Step 6: Get Model Experiments Information Programmatically

In step 6, we will get model experiments information programmatically.

list_experiments() from MlflowClient() lists all the experiments and their IDs.

# List MLflow experiments
MlflowClient().list_experiments()

There are two types of experiments, workspace experiments and notebook experiments.

  • Workspace experiments are created from the Databricks Machine Learning UI or the MLflow API. Any notebook can log runs to a workspace experiment by experiment ID or experiment name. We can access a workspace experiment from the workspace menu.
  • Notebook experiments are associated with specific notebooks. The experiment is automatically created by Databricks. We can access a notebook experiment from the notebook.

The experiment in this tutorial is a notebook experiment.

To get all the runs for an experiment, use mlflow.search_runs and pass in the experiment_id.

# Get all runs for a given experiment
experiment_id = run.info.experiment_id
runs_df = mlflow.search_runs(experiment_id)

# Display information
runs_df.T
MLflow Experiment Runs Information – GrabNGoInfo.com

We can see that the model with the raw data has better performance than the log version of the data.

When there are a lot of runs in an experiment, we may want to sort the runs in descending time order, and get the information for the latest runs. max_results controls the number of runs to keep.

# Get the the latest run
runs = MlflowClient().search_runs(experiment_id, order_by=["attributes.start_time desc"], max_results=1)

# Get the metrics from the latest run
runs[0].data.metrics
Out[33]: {'mae': 1166.6333634351645,
 'mse': 2702618.876696308,
 'r2': 0.9609755978839164,
 'rmse': 1643.9643781713485}

Step 7: Get Model Experiments Information Using UI

In step 7, we will talk about how to use Databricks UI to retrieve the experiment information.

Step 7.1: Access the experiment information within a notebook

To access the experiment information within the notebook, we can click the Experiment icon on the upper right of the notebook. The two versions of the models are shown on the right sidebar of the notebook.

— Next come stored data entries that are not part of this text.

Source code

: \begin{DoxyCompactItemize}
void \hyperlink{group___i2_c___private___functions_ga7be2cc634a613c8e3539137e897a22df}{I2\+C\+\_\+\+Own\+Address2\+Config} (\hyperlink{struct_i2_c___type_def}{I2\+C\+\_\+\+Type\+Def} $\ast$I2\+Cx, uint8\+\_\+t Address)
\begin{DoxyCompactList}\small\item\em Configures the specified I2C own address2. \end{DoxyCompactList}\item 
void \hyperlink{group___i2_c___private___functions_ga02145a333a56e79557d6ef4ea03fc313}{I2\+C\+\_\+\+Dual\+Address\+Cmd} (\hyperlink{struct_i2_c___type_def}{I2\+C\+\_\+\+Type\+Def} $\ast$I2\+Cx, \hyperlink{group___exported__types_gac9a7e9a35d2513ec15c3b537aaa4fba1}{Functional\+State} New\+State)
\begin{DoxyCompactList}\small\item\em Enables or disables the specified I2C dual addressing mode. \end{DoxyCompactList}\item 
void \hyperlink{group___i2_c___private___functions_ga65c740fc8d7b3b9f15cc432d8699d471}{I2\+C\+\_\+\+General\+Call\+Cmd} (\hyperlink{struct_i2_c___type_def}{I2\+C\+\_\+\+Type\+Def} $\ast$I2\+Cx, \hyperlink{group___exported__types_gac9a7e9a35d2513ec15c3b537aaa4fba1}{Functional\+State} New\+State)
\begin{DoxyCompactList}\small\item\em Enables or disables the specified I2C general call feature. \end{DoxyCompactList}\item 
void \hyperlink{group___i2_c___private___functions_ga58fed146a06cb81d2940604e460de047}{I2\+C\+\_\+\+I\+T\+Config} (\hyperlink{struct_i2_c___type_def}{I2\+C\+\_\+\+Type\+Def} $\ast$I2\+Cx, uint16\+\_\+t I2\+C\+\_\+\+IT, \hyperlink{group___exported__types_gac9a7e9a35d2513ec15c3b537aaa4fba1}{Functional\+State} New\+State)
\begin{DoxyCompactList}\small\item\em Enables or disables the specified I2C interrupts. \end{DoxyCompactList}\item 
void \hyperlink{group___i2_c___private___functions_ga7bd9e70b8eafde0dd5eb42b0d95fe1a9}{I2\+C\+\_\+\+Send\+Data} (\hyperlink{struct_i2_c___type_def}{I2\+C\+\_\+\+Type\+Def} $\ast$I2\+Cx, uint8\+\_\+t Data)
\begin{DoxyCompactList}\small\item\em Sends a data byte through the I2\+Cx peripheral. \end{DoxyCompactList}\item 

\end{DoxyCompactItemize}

Access the experiment information within a Databricks notebook – GrabNGoInfo.com

Step 7.2: Access Experiment UI

To open the full experiment UI on a new page, click the blue Experiment UI at the bottom of the sidebar.

Databricks MLflow Experiment UI – GrabNGoInfo.com

Step 7.3: Access Experiment Run Information

To check the details of a run, click either the blue Start Time (6 hours ago in this example) or the blue spark under Models for the run.

MLflow Experiment Run UI – GrabNGoInfo.com

We can get detailed information about this run by clicking the list of options on the left-hand side of the UI. It also provides the code for prediction using Spark and pandas dataframe.

Summary

In this tutorial, we talked about how to use MLflow to track the spark ML linear regression models. We covered:

  • How to use MLflow to track different model versions?
  • How to retrieve MLflow experiment information programmatically?
  • How to retrieve MLflow information using Databricks UI?